Jesse Hyde v. Peter Finley.
    Where A. loaned B. $360, at ten per cent, interest, but executed his note to A. for $400, which was more than the amount actually loaned, and ten per cent added thereto : — Held, this was in law a usurious contract.
    In error from the circuit court of Jasper county; Hon. A. B. Dawson, judge.
    This was an action instituted in the circuit court of Jasper county, at the April term, 1846, by the defendant in error, Peter Finley, as president of the board of police of Perry county, against Jesse Hyde, on a promissory note given in the year 1837, for the sum of $400, payable twelve months after date, with various credits indorsed on it, for interest from the- year 1838 up to 1843. The defendant (Hyde) pleaded the general issue, payment, and the statute of limitations of six years. On which pleas, issues were taken, with the exception of the plea of the statute of limitations, to which a replication of a new promise within six years was filed, and issue was taken on this plea. It was. in proof, that the note was given for loaned money, and which was intended to be $400, but that $360 was the amount actually received, and ten per cent, interest was charged, and taken in advance, by way of discount. That the note was presented to the defendant in 1846, when he acknowledged the note due and unpaid, but insisted he was entitled to more credits on it than had been entered.
    The defendant’s counsel asked the court to give the following instructions to the jury, which the court refused to give: —
    1. “ That when the statute of limitations has begun to run (on) the face of a promissory note, no subsequent payment can revive the debt, and that payments made within the six years before (after) the statute begins ^ to run, is only evidence that the amount paid was due, nothing more.”
    2. “ If the jury believe from the evidence, that the note sued on was given for loaned money, and that the makers received only $360, the transaction was usurious ; and the jury, in rendering their verdict, cannot allow the plaintiff any interest.”
    The jury rendered a verdict for the plaintiff for $608, and the defendant prayed a writ of error to this court.
    
      Adams and Dixon for appellant.
    This court has repeatedly decided, that a mere payment will not prevent the bar of the statute of limitations. Smith v. West-moreland, 12 S. & M. 663, and other cases decided by this court.
    The statute in regard to interest, &c., in cases like this, will be found in Hutch. Code, 641.
    Thjs court has held such transactions as this to be usurious. 12 S. & M. 286.
    No counsel for appellees.
   Mr. Justice Handy

delivered the opinion of the court.

The errors assigned in this case are, that the first and second instructions asked in behalf of the defendant below were improperly refused.

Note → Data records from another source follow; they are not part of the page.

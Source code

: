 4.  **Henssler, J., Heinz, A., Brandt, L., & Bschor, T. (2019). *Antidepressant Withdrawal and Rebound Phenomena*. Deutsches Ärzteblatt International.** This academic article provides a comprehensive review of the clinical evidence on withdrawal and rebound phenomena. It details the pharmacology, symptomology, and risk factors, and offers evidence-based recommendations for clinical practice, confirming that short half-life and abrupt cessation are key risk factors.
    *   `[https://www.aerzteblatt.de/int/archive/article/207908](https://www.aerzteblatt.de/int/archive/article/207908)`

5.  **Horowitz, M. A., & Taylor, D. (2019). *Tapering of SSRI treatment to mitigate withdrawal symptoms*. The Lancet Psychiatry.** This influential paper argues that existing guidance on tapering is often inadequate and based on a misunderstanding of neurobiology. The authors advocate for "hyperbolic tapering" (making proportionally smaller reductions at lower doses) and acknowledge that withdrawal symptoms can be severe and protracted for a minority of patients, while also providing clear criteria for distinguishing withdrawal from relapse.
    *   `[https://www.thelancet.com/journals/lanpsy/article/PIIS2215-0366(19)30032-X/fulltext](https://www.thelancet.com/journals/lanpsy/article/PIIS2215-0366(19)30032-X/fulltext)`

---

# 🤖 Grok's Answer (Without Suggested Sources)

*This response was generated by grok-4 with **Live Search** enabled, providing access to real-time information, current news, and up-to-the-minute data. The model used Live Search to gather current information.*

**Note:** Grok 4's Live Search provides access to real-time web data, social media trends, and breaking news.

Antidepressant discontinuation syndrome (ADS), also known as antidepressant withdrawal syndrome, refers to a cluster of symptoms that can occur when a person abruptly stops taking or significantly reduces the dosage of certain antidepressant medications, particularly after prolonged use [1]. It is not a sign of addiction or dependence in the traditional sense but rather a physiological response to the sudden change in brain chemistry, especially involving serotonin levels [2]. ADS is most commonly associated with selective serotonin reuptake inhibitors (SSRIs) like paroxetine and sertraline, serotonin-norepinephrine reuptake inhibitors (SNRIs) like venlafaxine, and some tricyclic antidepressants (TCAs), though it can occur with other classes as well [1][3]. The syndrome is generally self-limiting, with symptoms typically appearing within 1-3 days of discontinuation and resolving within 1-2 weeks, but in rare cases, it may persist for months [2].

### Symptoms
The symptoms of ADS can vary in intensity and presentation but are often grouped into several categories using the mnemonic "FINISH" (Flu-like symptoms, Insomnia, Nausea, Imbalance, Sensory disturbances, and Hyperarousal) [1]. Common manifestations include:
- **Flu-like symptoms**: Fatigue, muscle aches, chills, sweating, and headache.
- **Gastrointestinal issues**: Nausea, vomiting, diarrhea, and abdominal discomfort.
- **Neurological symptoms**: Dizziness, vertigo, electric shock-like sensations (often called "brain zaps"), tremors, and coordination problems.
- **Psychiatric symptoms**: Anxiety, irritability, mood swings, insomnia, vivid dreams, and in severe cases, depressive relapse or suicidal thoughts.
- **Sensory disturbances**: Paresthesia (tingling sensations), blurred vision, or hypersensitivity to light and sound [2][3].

The first instruction so refused, had reference to the effect of a partial payment as taking the case out of the operation of the statute of limitations. This instruction, as it appears copied into the transcript of the record, is unintelligible; but from what we can conjecture as to what it really was, as asked in the court below, it was irrelevant to the case under the state of evidence. The evidence showed a positive promise of the defendant, in the year 1846, to pay the note, and this seems to be the evidence relied on by the plaintiff below to prevent the bar of the statute of limitations. The instructions for the plaintiff below are not made a part of the record here, and there is nothing in this record to show that any point was made in behalf of the plaintiff on the trial below, in relation to a partial payment taking the case out of the statute. For all that the record shows, then, this instruction was properly refused.

As to the second instruction. It appears by the evidence, that the consideration of the note sued on was the loan of money; and that, in making the loan, ten per cent, upon the amount was reserved for one year’s interest, the defendant’s note being taken for the sum actually received, with the amount reserved added to it, payable twelve months after date. This rendered the note usurious. The plaintiff might legally have loaned the defendant the full amount of the note, as stated on its face, $400, and taken the note stipulating for interest at the rate of ten per centum; or he might have loaned the sum of $360, and added thereto ten per cent, on that amount, for one year’s interest, and taken the note, payable at .twelve months, for the $360, with ten per cent, added thereto. But the defendant received only $360, and gave his note for $400, which was more than the.amount actually loaned, and ten per per cent, added thereto. This was, in law, usurious, and under the provisions of the statute, it debarred the plaintiff from recovering more than the sum actually loaned, and without interest, under the repeated adjudications of this court. The second instruction asked by the defendant was, therefore, improperly refused.

The judgment is reversed, and the case remanded for a new trial.